======== DATA EXTRACT ========

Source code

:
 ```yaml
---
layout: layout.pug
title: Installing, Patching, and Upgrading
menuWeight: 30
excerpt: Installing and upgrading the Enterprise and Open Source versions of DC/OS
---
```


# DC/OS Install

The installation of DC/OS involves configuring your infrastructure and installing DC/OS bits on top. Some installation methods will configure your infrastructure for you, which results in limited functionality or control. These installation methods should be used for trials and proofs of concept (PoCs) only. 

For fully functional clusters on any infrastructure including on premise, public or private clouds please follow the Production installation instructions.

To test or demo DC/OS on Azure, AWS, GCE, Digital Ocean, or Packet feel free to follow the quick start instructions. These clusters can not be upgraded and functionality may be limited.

========

### [WHAT NEEDS TO BE DONE]
Looking at the entries above, say how many lines contain the word "installation". Nothing but the number is needed.

### [FINISHED TASK]
2